What you are asked to do => Which lines below contain the word "help"? Copy each of them.

*** Data supplied ***

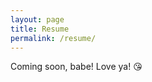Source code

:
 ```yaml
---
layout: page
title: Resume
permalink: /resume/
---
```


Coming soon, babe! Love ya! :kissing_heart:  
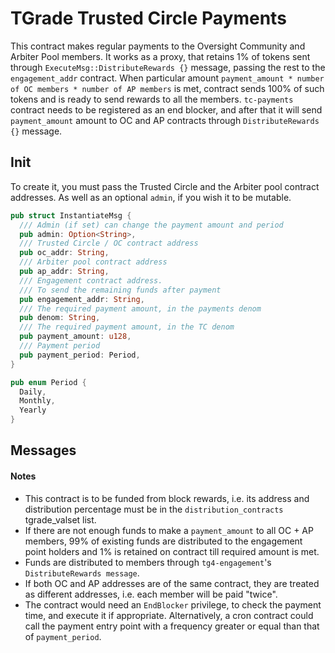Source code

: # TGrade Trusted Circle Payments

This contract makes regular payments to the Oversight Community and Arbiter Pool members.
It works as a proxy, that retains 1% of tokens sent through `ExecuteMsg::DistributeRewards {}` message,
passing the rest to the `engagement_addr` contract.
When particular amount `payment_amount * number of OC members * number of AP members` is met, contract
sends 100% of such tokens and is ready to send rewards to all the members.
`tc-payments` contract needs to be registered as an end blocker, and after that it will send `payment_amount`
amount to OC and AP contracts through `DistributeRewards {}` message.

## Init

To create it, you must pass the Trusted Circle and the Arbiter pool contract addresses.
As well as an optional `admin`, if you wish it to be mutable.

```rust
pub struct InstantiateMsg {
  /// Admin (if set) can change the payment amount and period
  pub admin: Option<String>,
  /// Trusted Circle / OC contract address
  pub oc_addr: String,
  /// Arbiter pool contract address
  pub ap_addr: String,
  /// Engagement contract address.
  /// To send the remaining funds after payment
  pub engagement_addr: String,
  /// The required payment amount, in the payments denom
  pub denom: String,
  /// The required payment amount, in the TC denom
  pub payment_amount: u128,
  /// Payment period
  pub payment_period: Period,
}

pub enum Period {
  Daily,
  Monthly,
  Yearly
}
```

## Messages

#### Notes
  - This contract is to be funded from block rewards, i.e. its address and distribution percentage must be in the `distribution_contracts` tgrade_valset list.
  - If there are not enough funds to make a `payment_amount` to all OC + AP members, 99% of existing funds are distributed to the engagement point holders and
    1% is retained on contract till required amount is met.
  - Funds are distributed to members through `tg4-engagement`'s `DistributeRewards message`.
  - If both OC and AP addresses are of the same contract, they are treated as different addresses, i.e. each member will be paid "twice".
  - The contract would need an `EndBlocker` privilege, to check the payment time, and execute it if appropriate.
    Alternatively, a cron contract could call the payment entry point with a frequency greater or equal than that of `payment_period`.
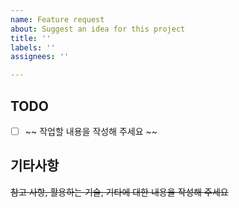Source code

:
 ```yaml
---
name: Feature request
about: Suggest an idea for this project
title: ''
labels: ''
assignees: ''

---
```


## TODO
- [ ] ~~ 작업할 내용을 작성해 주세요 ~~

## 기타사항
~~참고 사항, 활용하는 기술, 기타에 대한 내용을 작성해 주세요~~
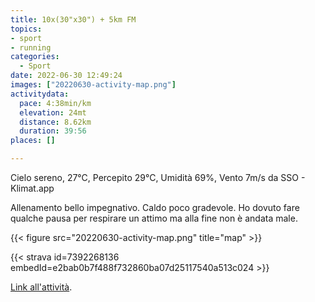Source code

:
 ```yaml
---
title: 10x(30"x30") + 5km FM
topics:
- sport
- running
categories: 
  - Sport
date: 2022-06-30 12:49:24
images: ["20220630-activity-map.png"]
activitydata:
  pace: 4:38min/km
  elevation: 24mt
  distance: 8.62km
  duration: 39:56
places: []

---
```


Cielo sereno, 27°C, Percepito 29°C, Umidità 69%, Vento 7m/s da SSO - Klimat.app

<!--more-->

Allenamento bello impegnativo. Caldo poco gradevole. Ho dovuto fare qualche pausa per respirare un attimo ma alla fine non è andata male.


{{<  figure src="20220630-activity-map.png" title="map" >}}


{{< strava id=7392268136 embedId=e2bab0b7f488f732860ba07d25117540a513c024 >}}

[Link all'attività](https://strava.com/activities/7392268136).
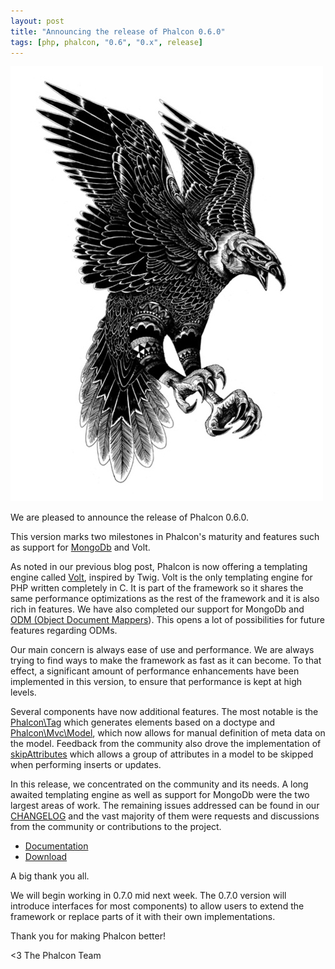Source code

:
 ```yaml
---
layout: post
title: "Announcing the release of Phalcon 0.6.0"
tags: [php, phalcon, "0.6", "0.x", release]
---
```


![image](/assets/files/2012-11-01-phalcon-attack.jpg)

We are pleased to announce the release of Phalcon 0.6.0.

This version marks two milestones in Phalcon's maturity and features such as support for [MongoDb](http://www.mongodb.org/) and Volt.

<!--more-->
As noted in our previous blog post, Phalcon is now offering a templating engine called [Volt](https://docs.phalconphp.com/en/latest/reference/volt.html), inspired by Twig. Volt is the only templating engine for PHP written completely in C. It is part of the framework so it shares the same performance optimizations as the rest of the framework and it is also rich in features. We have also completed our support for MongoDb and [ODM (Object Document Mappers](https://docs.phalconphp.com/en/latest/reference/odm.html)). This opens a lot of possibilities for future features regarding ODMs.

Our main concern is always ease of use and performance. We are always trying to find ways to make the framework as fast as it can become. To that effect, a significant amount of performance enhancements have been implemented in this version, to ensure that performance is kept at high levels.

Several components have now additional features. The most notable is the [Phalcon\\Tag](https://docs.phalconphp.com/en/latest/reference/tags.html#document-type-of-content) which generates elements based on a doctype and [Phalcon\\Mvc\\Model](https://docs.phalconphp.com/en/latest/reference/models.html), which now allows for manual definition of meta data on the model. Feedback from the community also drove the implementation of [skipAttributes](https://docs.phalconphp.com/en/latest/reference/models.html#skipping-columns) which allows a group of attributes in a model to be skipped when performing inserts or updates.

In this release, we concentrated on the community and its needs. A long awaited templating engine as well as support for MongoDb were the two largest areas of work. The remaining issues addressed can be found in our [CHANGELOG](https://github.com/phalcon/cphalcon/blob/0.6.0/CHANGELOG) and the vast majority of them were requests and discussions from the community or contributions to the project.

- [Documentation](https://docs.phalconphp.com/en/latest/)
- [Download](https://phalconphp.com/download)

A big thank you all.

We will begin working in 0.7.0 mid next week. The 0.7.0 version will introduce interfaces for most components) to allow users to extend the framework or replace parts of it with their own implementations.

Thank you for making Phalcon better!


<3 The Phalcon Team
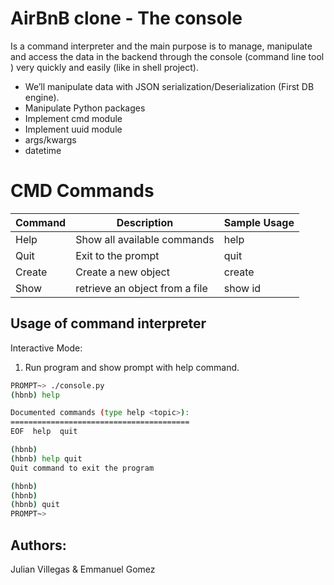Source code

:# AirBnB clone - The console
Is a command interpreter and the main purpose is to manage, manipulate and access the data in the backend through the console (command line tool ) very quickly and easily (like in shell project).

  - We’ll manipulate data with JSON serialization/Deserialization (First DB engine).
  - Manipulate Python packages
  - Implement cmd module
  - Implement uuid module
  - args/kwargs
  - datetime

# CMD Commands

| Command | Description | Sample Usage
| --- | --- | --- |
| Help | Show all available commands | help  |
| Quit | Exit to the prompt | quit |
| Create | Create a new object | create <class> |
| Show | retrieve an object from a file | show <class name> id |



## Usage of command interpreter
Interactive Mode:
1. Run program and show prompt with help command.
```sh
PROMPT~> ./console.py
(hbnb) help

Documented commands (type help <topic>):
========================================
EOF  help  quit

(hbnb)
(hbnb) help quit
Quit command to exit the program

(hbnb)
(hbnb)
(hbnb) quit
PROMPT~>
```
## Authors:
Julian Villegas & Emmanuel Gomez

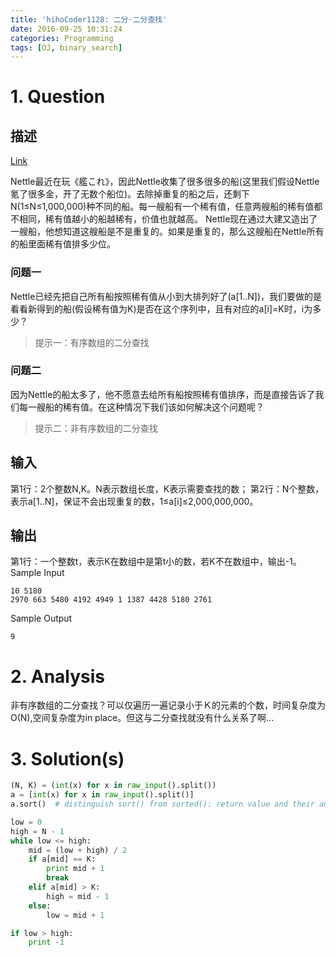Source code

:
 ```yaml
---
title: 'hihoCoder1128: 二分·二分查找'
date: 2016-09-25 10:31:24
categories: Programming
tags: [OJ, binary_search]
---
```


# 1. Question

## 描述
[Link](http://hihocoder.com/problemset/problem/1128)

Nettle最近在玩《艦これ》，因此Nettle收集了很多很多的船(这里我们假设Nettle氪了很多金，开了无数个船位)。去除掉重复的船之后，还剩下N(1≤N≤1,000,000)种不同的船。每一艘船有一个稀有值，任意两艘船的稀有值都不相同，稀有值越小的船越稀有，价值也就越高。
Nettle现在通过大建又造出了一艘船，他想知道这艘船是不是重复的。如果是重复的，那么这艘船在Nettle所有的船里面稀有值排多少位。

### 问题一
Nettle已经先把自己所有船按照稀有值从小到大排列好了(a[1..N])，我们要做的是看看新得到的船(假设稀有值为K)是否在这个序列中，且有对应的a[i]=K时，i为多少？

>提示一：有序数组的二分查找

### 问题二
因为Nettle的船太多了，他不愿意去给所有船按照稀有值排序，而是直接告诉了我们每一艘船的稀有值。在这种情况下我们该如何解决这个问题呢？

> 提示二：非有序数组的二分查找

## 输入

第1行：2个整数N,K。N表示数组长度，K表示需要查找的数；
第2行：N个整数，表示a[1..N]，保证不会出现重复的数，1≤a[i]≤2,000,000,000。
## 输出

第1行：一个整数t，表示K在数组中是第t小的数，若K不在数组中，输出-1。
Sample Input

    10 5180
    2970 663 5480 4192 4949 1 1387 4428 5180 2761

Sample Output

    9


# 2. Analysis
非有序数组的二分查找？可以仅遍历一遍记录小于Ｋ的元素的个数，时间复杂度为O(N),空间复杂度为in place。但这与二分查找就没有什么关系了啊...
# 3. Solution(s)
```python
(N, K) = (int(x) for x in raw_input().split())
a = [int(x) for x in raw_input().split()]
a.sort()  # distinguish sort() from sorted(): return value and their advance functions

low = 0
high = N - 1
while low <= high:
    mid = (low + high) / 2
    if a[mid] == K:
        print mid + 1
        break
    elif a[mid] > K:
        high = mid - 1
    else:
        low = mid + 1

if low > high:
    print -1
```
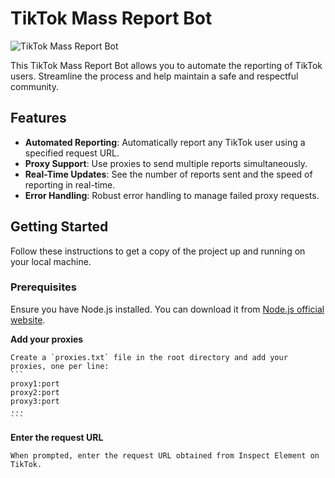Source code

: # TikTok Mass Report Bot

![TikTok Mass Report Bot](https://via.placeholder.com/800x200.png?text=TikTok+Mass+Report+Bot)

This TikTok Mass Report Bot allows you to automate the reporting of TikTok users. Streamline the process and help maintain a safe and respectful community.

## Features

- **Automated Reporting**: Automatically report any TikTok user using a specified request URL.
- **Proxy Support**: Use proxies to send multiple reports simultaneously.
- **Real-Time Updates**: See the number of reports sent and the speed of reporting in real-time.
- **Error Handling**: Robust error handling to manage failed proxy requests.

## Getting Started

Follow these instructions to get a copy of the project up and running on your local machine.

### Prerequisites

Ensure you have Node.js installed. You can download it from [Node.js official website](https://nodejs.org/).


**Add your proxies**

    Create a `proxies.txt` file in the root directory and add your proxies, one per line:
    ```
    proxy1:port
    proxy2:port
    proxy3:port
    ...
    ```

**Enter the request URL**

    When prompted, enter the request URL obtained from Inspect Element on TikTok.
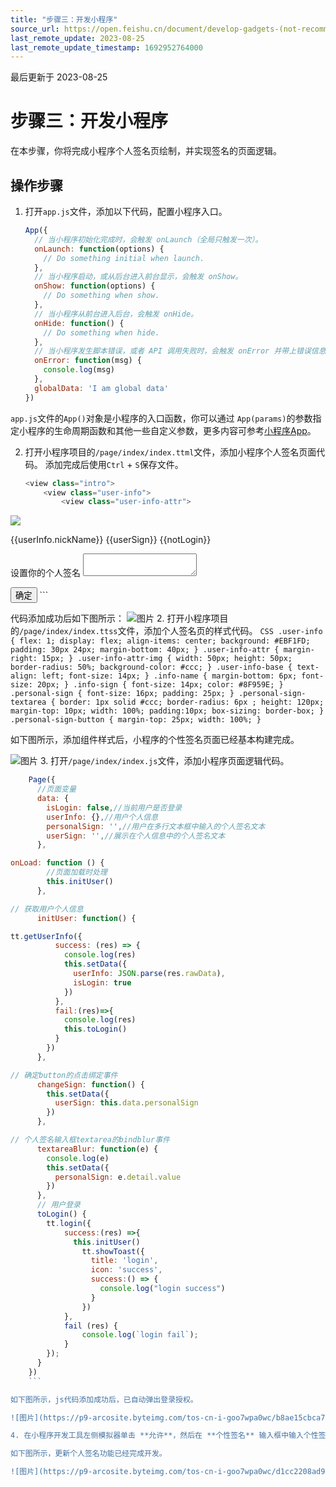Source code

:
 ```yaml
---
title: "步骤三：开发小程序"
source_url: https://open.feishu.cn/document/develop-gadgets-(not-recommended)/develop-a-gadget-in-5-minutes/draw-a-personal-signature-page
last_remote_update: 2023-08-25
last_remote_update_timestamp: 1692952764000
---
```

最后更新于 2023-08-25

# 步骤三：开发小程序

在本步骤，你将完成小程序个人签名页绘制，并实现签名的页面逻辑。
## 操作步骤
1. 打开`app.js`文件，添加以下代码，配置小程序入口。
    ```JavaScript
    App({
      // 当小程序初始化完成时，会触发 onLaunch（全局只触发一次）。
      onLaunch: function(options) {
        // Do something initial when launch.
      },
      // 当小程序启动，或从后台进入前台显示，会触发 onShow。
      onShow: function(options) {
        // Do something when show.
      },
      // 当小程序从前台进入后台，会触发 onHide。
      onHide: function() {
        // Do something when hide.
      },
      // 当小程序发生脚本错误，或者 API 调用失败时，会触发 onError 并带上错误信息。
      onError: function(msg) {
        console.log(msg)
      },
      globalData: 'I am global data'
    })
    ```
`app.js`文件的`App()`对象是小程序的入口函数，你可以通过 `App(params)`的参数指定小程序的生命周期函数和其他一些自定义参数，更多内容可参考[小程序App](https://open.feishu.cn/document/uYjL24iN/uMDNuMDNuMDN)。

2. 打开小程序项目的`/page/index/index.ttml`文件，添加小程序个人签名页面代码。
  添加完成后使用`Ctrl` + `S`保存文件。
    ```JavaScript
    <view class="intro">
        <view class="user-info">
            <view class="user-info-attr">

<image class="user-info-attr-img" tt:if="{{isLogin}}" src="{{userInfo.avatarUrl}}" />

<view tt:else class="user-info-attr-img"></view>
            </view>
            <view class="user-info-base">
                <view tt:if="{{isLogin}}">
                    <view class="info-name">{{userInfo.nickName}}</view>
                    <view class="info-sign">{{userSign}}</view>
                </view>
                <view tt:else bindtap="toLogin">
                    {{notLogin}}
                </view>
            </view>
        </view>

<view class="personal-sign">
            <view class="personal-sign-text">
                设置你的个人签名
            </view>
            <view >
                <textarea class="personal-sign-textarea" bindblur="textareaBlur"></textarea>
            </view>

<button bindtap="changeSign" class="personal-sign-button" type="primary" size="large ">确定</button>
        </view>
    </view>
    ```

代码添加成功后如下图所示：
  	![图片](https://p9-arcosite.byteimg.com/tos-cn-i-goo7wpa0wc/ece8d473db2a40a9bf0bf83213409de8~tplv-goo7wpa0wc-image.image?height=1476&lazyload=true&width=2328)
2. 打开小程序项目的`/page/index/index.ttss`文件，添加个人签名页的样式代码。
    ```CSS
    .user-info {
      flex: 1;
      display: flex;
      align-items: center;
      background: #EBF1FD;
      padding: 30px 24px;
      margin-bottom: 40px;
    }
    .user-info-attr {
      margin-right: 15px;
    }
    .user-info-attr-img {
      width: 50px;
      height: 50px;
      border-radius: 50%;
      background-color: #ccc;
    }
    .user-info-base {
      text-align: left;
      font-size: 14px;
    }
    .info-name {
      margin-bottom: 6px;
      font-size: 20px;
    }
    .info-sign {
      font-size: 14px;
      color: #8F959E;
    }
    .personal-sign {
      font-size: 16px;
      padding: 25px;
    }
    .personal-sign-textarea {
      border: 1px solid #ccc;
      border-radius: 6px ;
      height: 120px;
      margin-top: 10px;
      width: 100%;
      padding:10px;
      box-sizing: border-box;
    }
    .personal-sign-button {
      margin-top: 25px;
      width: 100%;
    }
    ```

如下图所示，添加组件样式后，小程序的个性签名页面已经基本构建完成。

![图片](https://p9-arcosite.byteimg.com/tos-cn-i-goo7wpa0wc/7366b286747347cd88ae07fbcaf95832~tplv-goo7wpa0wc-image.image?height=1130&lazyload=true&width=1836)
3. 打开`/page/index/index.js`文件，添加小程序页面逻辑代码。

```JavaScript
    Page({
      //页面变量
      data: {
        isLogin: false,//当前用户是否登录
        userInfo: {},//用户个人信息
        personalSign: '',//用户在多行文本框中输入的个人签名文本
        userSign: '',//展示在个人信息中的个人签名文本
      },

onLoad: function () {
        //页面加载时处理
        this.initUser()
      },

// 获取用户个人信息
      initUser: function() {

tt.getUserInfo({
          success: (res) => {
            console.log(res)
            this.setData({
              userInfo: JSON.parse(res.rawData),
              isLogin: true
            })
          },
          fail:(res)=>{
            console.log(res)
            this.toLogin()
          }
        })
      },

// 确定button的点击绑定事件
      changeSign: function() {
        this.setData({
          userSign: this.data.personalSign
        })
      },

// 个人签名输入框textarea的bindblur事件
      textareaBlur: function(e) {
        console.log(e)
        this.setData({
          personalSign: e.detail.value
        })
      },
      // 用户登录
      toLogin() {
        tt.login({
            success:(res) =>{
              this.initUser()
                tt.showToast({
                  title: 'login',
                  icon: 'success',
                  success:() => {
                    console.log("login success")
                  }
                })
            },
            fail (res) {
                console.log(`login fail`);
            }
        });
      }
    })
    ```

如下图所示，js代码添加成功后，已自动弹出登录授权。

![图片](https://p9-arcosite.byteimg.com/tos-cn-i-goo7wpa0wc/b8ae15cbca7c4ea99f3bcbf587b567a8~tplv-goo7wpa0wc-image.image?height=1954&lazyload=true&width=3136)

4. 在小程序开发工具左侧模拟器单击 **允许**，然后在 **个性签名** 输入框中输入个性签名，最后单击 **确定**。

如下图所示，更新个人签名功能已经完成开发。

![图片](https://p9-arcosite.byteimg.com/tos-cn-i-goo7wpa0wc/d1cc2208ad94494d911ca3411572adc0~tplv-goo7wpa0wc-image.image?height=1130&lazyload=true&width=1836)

*** End of Data supplied ***

Exercise answer =>
| Help | Show all available commands | help  |
1. Run program and show prompt with help command.
(hbnb) help
Documented commands (type help <topic>):
EOF  help  quit
(hbnb) help quit
This TikTok Mass Report Bot allows you to automate the reporting of TikTok users. Streamline the process and help maintain a safe and respectful community.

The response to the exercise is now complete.